If you're planning on writing a game or multimedia-type application, you might want to check out some of these mailing lists and links:

  • mac-games-dev Mailing List
    "This mailing list is sponsored by Apple Computer and is intended to be a discussion forum for the people who write, code, design, and otherwise create games for the Mac OS and Mac OS X." It should be added that a lot of the discussions on this list are related to Carbon development, but you can still learn a lot by subscribing.
  • x-game-dev Mailing List
    "A forum for exchange of ideas/solutions for game development on Mac OS X using Cocoa/Obj-C/OpenGL/OpenAL etc. This forum should be a bit more specific and hands-on, so we would love to have people who are working on projects...:)"
  • iDevGames.com
    An excellent site for Mac game developers. Most of the articles there can applied to Cocoa game development as well as Carbon. Definitely worth checking out.

    // Conclusion

    Now that you know how to make a full screen app, I want to see some good multimedia software and games! If you have any questions or comments about this tutorial, feel free to contact me.


    Very well written! Thanks alot. Now I just need to go see if it works ... =)

    Posted by: Alan on January 19, 2003 08:04 AM

    Well I can vouch that it does work, and very well at that. Thanks!

    Posted by: brian on March 1, 2003 11:07 PM

    Hi, very nice, thank you! How do you allow important system dialogues to appear above the shielding window? I'm thinking specifically of the "low battery level" dialogue; more than one popular game doesn't let you see the warning before your computer shuts itself off!


    Posted by: strauss on March 6, 2003 10:58 AM

    i can't bring my own panels forward after I do this. Is there a way to let my own input panels come forward, or am I stuck with ONLY one window that's fullscreen from now on?

    Posted by: guy on May 26, 2003 11:55 PM

    When I compile it Project Builder complains about the method declaration is not in the class context, can anyone help me?

    Posted by: Alex on August 6, 2003 01:48 AM

    Alex, be sure that you've placed your method declaration between the @implimentation and @end markers.

    Posted by: Holmes on August 8, 2003 01:02 AM

    I subclassed the canBecomeKeyWindow method to return YES, and it still doesn't call keyDown when a key is pressed. At this point I also subclassed the acceptsFirstResponder to see if that would work, but it didn't. What needs to be done in order to respond to keyDown events?

    Posted by: stef on August 28, 2003 02:11 PM

    Instead of using


    you should use

    NSMainMenuWindowLevel + 1

    - this allows you to still open popup menus.

    Posted by: Max on September 20, 2003 05:34 AM

    Very nice tutorial. A couple questions though:

    How do I get a custom view to display in full screen mode?

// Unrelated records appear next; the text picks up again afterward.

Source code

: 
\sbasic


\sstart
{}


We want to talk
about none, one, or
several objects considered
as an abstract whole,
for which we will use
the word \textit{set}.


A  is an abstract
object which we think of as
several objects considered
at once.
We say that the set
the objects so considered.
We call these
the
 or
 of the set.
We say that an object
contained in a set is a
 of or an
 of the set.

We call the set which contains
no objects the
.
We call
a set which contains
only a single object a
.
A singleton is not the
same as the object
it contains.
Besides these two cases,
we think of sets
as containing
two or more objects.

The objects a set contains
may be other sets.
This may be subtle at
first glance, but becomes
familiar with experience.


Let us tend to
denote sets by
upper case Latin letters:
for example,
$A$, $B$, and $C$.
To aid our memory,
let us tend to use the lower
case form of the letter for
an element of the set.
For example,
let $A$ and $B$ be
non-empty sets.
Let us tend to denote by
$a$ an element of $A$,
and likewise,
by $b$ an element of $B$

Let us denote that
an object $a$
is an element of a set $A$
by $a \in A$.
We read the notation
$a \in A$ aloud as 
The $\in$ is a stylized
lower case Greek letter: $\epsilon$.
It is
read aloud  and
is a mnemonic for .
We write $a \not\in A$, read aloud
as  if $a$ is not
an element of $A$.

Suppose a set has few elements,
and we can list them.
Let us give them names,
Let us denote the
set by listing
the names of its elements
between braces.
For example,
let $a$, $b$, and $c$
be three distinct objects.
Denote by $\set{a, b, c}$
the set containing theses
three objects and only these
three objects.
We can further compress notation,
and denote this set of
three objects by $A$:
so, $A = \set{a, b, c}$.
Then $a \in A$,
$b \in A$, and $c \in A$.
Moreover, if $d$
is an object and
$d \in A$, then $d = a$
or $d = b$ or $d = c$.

    Also, is there any way to make the menu bar visible in full screen mode?


    Posted by: Integer on October 5, 2003 02:39 AM

    For my purposes I've had success using BeginFullScreen() in Quicktime.

    Posted by: Feanor on October 6, 2003 11:19 PM


    I couldn't get the keys to come through at first either after subclassing the window class. Turns out you have to call makeKeyAndOrderFront on the window AFTER you set the content view and I was doing it before. Worked fine after that.